→ **GOAL OF THE EXERCISE**
Tally up the lines in the following entries where the string "public" appears, and answer with the number alone.

INPUT FOR THIS TASK Block Start

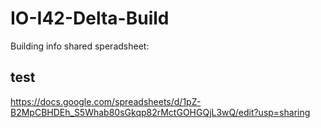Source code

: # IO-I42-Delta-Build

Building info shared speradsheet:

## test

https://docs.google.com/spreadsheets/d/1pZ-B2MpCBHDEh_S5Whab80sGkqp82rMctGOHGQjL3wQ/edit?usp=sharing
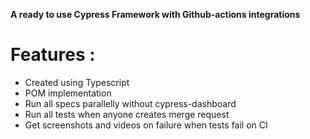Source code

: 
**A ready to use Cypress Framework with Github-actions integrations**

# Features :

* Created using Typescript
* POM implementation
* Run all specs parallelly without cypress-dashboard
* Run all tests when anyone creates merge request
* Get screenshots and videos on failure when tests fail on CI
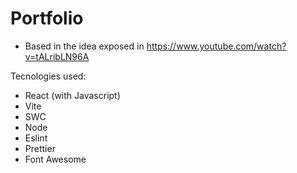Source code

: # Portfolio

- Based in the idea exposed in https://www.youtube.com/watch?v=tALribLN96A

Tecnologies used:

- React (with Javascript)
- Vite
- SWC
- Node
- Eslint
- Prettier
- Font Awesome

INPUT FOR THIS TASK Block End
INPUT FOR THIS TASK Block Start

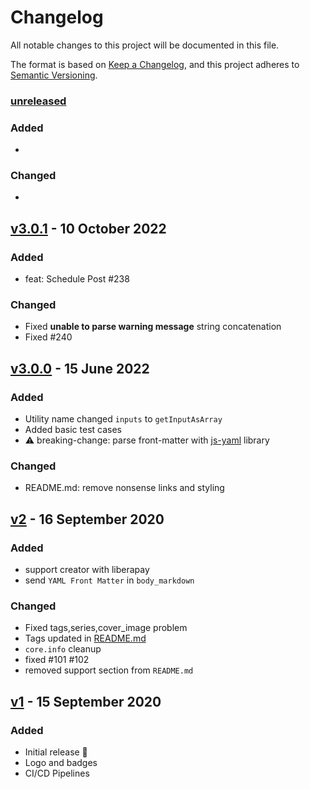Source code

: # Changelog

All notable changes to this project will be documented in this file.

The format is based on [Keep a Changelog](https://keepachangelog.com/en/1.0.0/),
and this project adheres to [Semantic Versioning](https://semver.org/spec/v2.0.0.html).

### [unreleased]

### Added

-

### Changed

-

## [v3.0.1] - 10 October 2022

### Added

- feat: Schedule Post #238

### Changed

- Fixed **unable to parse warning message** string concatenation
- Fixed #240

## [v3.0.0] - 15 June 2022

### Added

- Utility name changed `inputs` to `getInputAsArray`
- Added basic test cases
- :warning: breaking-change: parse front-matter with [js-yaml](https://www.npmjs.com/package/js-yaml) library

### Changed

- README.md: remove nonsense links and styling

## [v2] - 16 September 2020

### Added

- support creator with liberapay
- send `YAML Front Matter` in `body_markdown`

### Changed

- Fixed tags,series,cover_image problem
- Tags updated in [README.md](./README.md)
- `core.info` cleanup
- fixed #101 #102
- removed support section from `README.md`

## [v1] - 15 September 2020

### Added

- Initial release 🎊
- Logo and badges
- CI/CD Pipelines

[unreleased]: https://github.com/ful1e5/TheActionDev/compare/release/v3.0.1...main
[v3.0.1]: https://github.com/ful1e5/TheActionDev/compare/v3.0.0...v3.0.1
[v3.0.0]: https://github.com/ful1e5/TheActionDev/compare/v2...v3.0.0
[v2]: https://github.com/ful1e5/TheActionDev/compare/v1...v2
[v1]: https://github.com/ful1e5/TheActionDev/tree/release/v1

INPUT FOR THIS TASK Block End
INPUT FOR THIS TASK Block Start

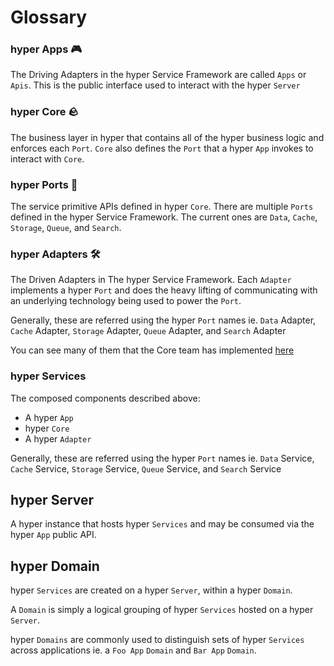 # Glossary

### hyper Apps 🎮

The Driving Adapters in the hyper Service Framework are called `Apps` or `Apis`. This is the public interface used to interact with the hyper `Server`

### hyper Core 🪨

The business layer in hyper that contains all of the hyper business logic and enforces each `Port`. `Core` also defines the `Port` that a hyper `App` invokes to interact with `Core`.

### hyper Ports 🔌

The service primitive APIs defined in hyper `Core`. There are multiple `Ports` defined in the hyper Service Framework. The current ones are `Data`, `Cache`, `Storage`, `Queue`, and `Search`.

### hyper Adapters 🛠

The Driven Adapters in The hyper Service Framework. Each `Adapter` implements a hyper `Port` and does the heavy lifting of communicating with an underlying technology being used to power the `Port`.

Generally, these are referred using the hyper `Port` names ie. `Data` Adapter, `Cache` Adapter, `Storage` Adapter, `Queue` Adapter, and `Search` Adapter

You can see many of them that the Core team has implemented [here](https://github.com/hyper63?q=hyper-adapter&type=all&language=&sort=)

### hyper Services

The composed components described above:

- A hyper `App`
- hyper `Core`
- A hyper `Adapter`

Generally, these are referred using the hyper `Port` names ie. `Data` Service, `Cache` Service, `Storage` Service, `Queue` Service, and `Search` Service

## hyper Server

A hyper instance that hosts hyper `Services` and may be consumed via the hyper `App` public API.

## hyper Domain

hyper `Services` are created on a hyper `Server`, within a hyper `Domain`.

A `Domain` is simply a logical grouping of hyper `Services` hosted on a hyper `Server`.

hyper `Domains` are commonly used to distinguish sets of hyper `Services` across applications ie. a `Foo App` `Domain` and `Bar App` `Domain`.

INPUT FOR THIS TASK Block End

→ **THE COMPLETED TASK**
2